Good luck with your bees.

---------
Tom


----------



## ruthiesbees (Aug 27, 2013)

yes, I do use a queen excluder in my TBHs. Otherwise, my queens like to lay up the entire box with brood. As a management practice, I shuffle any drone comb or honey comb to the back of the hive in early spring (or even late fall when getting ready for winter). I like to add empty bars to the brood nest to get them drawn out into worker comb. If I let them draw it at the end of the brood nest, I usually get drone comb or honey comb.

My boxes have 3 equally spaced entrances on the long side. They typically use the first and middle entrance. Once the nectar flow is going strong, I will open up the 3rd hole, as they hive is usually busting with bees by then anyway. And I will put the excluder 2/3's of the way back, after the second entrance. I use a plastic 10 frame excluder that I have cut to the shape of my division board. Dremel scroll saw works great for this.
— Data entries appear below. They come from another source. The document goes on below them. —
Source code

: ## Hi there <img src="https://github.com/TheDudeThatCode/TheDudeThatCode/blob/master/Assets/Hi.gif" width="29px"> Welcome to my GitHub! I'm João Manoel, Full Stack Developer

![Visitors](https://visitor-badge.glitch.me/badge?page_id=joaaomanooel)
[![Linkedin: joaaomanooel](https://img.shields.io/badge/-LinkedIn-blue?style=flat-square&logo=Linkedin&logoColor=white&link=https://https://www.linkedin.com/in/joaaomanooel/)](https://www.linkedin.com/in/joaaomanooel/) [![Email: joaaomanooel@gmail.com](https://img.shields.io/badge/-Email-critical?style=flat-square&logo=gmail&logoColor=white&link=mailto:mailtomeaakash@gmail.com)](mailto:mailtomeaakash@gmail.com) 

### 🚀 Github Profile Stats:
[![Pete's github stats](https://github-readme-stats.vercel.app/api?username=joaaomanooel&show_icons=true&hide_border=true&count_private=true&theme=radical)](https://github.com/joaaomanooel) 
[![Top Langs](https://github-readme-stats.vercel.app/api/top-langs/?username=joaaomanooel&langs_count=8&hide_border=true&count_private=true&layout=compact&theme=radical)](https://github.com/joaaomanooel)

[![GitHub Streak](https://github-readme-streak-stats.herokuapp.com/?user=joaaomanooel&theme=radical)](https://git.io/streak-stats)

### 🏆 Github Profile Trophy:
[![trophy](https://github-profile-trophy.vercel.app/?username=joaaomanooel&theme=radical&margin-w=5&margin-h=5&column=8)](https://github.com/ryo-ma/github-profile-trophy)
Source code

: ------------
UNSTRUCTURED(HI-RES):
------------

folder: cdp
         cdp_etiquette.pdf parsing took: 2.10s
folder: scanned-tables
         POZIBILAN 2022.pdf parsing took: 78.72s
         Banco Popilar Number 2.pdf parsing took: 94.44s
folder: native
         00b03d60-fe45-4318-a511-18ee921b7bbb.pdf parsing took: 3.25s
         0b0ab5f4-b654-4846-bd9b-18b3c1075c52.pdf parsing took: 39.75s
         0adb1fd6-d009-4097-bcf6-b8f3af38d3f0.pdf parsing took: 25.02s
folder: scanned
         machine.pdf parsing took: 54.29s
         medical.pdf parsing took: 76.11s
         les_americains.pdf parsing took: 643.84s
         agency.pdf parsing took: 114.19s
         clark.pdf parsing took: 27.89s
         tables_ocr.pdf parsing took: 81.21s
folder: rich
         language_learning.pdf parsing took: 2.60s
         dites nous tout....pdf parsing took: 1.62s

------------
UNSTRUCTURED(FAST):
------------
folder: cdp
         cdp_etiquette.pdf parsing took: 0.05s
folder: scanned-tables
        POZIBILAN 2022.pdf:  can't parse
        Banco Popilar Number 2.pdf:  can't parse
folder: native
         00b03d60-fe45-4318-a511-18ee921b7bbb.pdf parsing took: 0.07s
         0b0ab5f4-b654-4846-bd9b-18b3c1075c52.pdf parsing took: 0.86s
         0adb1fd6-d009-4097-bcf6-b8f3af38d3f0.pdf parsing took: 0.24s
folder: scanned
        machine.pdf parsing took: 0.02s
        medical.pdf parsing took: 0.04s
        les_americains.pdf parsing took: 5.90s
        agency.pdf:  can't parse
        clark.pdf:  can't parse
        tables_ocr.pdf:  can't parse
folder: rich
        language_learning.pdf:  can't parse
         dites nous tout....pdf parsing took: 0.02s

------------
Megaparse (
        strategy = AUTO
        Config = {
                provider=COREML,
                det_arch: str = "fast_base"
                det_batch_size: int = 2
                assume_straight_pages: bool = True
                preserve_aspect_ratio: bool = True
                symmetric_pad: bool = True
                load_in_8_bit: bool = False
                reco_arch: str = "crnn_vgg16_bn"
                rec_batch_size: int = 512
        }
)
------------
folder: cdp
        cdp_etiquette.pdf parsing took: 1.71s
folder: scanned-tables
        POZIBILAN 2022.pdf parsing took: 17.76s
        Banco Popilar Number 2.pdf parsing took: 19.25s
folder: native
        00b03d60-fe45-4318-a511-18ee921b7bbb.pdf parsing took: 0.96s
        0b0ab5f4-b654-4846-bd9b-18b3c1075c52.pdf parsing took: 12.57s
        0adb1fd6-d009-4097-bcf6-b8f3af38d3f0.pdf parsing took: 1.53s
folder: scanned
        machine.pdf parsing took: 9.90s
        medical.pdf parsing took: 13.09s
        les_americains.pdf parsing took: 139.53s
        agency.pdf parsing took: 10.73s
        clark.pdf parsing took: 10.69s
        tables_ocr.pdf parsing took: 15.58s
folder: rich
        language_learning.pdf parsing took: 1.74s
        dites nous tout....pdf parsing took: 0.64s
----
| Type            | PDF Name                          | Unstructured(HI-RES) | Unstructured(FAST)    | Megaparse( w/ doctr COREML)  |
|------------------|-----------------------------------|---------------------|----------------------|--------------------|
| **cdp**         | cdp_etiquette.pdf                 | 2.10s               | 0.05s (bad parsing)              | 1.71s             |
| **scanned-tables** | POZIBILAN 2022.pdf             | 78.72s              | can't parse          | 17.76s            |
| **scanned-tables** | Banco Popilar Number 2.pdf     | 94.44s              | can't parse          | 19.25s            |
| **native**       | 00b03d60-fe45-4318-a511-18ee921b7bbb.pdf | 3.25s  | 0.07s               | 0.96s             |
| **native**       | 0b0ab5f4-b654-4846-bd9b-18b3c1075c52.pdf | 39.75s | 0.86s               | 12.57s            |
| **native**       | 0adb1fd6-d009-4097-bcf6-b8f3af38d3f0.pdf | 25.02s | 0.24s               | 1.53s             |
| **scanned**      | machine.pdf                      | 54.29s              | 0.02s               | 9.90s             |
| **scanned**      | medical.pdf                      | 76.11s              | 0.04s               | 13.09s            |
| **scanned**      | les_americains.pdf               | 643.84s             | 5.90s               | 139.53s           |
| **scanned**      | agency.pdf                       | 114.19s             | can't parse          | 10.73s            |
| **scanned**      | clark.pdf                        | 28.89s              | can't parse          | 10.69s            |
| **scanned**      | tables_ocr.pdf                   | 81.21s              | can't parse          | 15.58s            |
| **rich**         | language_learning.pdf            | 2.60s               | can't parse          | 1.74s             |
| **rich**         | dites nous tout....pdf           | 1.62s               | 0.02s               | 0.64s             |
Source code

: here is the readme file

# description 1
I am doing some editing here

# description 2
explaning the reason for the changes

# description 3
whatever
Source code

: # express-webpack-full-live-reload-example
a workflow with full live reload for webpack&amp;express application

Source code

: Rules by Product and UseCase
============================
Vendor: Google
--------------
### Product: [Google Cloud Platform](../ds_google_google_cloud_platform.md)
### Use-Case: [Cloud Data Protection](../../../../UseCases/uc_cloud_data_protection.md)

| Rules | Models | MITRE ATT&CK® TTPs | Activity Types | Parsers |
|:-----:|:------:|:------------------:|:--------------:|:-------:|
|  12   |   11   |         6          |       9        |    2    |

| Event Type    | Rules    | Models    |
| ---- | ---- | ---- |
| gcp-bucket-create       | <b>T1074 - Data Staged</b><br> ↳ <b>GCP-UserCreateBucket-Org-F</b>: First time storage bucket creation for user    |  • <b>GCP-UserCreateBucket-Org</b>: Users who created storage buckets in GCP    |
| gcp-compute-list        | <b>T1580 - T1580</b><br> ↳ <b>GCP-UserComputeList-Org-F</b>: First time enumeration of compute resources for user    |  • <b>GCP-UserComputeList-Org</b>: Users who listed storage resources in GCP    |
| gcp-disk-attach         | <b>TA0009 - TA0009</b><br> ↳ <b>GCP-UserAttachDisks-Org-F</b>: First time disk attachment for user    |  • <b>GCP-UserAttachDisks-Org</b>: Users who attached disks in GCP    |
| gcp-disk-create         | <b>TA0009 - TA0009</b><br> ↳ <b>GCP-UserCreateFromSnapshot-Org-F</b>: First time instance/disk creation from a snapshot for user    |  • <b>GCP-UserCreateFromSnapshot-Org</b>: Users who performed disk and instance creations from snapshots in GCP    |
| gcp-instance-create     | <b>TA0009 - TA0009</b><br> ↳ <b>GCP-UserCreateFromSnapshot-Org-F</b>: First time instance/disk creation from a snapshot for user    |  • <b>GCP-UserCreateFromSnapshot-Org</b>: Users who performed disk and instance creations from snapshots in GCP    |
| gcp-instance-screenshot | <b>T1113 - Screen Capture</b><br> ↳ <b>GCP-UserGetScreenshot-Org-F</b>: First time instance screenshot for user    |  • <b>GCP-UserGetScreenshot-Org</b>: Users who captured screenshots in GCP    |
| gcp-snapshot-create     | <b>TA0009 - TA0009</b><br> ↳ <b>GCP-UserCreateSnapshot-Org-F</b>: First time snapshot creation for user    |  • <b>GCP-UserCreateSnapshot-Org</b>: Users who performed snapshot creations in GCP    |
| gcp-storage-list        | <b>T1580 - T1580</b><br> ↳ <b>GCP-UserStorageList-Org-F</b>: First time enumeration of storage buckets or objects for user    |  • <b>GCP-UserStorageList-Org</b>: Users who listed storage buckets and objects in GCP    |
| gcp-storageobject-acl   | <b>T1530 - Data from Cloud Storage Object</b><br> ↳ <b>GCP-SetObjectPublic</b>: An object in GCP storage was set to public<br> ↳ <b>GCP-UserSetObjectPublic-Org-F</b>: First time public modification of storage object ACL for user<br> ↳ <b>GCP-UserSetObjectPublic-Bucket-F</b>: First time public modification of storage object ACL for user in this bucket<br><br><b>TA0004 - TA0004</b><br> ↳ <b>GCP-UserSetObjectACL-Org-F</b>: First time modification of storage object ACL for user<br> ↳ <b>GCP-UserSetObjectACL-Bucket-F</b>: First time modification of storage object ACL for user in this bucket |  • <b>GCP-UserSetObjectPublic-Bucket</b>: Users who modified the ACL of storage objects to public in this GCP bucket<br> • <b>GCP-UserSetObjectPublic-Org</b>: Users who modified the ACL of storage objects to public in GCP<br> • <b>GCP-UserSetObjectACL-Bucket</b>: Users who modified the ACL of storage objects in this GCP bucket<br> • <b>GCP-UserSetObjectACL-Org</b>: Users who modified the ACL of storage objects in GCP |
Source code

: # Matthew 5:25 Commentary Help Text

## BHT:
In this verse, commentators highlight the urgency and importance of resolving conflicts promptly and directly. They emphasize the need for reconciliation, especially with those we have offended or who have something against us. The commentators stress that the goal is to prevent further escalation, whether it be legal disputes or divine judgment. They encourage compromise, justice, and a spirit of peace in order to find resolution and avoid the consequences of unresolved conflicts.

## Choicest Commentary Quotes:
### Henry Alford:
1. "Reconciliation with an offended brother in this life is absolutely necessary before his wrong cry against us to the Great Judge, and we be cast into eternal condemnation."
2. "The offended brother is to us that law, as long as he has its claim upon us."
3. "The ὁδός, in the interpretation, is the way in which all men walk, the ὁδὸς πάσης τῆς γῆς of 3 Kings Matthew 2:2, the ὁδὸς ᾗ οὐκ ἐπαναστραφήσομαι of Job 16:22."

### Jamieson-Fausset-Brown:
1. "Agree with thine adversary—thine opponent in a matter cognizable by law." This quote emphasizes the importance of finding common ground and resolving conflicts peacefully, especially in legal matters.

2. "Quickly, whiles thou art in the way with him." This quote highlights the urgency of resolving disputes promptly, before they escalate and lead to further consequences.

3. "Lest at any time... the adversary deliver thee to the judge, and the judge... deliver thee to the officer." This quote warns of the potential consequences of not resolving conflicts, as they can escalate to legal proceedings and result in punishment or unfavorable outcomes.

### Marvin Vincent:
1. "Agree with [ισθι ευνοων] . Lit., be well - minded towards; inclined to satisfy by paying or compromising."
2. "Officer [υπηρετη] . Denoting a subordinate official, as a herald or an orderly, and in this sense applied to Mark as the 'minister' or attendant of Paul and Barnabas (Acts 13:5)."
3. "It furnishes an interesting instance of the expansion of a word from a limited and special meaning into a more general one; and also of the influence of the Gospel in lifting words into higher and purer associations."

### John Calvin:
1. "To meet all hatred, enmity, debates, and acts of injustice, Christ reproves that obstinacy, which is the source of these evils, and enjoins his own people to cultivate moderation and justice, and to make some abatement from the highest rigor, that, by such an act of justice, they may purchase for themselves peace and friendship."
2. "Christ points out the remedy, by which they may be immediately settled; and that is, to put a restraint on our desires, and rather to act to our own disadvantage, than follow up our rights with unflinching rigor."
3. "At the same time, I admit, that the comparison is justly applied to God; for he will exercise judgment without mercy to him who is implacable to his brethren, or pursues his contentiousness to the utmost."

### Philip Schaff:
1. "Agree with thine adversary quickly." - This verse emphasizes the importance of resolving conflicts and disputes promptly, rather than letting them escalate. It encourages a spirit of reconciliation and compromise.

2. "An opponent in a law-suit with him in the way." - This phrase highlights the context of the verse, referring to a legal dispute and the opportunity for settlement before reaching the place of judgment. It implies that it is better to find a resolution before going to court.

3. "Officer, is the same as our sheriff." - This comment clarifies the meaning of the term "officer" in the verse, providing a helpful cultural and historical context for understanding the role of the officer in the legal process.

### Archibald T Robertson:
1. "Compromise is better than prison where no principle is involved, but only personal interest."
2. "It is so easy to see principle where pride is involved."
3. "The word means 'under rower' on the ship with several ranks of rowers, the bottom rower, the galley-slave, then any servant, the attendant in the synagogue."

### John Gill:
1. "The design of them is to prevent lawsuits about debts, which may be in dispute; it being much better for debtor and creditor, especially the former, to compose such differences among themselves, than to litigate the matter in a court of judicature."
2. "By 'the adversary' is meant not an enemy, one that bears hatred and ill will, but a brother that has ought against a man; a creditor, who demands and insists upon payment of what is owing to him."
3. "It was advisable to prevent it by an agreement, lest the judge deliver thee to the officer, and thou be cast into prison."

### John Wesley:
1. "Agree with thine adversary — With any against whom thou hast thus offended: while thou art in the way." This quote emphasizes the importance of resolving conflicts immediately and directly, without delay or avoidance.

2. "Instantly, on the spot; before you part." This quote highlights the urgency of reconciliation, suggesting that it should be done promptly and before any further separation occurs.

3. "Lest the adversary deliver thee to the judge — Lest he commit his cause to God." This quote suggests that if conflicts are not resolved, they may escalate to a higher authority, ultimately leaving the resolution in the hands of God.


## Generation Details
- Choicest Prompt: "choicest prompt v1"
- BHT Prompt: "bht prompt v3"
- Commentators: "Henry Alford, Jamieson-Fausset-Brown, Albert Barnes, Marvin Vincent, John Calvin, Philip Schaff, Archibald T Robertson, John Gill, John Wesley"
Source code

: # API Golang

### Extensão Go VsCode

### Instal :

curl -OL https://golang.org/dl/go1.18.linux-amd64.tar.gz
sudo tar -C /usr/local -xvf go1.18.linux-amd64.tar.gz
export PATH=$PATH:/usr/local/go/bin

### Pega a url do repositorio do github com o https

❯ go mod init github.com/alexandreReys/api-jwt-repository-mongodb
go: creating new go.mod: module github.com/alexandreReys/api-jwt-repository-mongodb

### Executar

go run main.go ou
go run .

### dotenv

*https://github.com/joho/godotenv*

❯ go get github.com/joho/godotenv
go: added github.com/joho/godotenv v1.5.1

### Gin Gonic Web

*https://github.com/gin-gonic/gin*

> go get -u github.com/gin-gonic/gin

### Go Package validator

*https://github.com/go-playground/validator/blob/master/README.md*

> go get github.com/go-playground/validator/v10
The queen has never gone past the excluder, although she will run past bars of honey to lay up brood, if I let her.

Any comb in the front part of the hive that totally gets filled with honey will get moved to behind the excluder and an empty bar inserted in the brood nest to draw more comb. If the back 1/3 gets full before they are all capped, I will move them away to another TBH for finishing. As you all know, some hives pull it in faster than others.


----------